What you will do:
Give back each line below verbatim.

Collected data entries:

* * * *

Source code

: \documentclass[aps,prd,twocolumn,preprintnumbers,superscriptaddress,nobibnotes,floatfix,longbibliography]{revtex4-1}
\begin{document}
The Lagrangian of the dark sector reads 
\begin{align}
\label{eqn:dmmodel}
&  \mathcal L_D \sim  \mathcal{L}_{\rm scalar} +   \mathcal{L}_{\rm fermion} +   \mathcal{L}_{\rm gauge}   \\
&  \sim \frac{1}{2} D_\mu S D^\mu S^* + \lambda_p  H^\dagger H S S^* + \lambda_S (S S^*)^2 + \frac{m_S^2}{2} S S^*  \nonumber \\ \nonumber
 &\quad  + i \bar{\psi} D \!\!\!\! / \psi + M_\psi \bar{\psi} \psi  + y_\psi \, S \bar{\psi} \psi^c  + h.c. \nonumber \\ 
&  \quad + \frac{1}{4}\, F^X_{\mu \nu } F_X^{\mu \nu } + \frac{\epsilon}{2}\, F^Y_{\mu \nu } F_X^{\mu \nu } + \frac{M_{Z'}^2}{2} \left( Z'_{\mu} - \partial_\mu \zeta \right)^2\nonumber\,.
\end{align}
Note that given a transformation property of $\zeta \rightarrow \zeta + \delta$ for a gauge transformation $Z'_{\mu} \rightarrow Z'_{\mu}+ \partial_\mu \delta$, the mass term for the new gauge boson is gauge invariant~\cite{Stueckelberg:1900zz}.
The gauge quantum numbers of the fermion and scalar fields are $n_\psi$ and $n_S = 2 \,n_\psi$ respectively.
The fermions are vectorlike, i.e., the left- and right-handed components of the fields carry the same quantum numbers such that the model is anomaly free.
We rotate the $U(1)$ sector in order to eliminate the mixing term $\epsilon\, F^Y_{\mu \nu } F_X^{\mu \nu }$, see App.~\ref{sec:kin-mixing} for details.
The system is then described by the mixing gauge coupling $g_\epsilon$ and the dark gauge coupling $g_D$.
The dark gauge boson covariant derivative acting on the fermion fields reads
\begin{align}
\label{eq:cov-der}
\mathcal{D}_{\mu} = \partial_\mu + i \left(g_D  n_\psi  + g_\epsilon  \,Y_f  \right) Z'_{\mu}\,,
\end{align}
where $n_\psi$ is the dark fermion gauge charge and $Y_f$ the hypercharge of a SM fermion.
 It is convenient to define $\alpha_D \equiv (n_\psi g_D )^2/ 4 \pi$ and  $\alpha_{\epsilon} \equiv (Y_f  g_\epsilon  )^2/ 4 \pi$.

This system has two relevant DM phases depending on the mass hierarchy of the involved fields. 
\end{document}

* * * *

Your solution:
Source code

: \documentclass[aps,prd,twocolumn,preprintnumbers,superscriptaddress,nobibnotes,floatfix,longbibliography]{revtex4-1}
\begin{document}
The Lagrangian of the dark sector reads 
\begin{align}
\label{eqn:dmmodel}
&  \mathcal L_D \sim  \mathcal{L}_{\rm scalar} +   \mathcal{L}_{\rm fermion} +   \mathcal{L}_{\rm gauge}   \\
&  \sim \frac{1}{2} D_\mu S D^\mu S^* + \lambda_p  H^\dagger H S S^* + \lambda_S (S S^*)^2 + \frac{m_S^2}{2} S S^*  \nonumber \\ \nonumber
 &\quad  + i \bar{\psi} D \!\!\!\! / \psi + M_\psi \bar{\psi} \psi  + y_\psi \, S \bar{\psi} \psi^c  + h.c. \nonumber \\ 
&  \quad + \frac{1}{4}\, F^X_{\mu \nu } F_X^{\mu \nu } + \frac{\epsilon}{2}\, F^Y_{\mu \nu } F_X^{\mu \nu } + \frac{M_{Z'}^2}{2} \left( Z'_{\mu} - \partial_\mu \zeta \right)^2\nonumber\,.
\end{align}
Note that given a transformation property of $\zeta \rightarrow \zeta + \delta$ for a gauge transformation $Z'_{\mu} \rightarrow Z'_{\mu}+ \partial_\mu \delta$, the mass term for the new gauge boson is gauge invariant~\cite{Stueckelberg:1900zz}.
The gauge quantum numbers of the fermion and scalar fields are $n_\psi$ and $n_S = 2 \,n_\psi$ respectively.
The fermions are vectorlike, i.e., the left- and right-handed components of the fields carry the same quantum numbers such that the model is anomaly free.
We rotate the $U(1)$ sector in order to eliminate the mixing term $\epsilon\, F^Y_{\mu \nu } F_X^{\mu \nu }$, see App.~\ref{sec:kin-mixing} for details.
The system is then described by the mixing gauge coupling $g_\epsilon$ and the dark gauge coupling $g_D$.
The dark gauge boson covariant derivative acting on the fermion fields reads
\begin{align}
\label{eq:cov-der}
\mathcal{D}_{\mu} = \partial_\mu + i \left(g_D  n_\psi  + g_\epsilon  \,Y_f  \right) Z'_{\mu}\,,
\end{align}
where $n_\psi$ is the dark fermion gauge charge and $Y_f$ the hypercharge of a SM fermion.
 It is convenient to define $\alpha_D \equiv (n_\psi g_D )^2/ 4 \pi$ and  $\alpha_{\epsilon} \equiv (Y_f  g_\epsilon  )^2/ 4 \pi$.

This system has two relevant DM phases depending on the mass hierarchy of the involved fields. 
\end{document}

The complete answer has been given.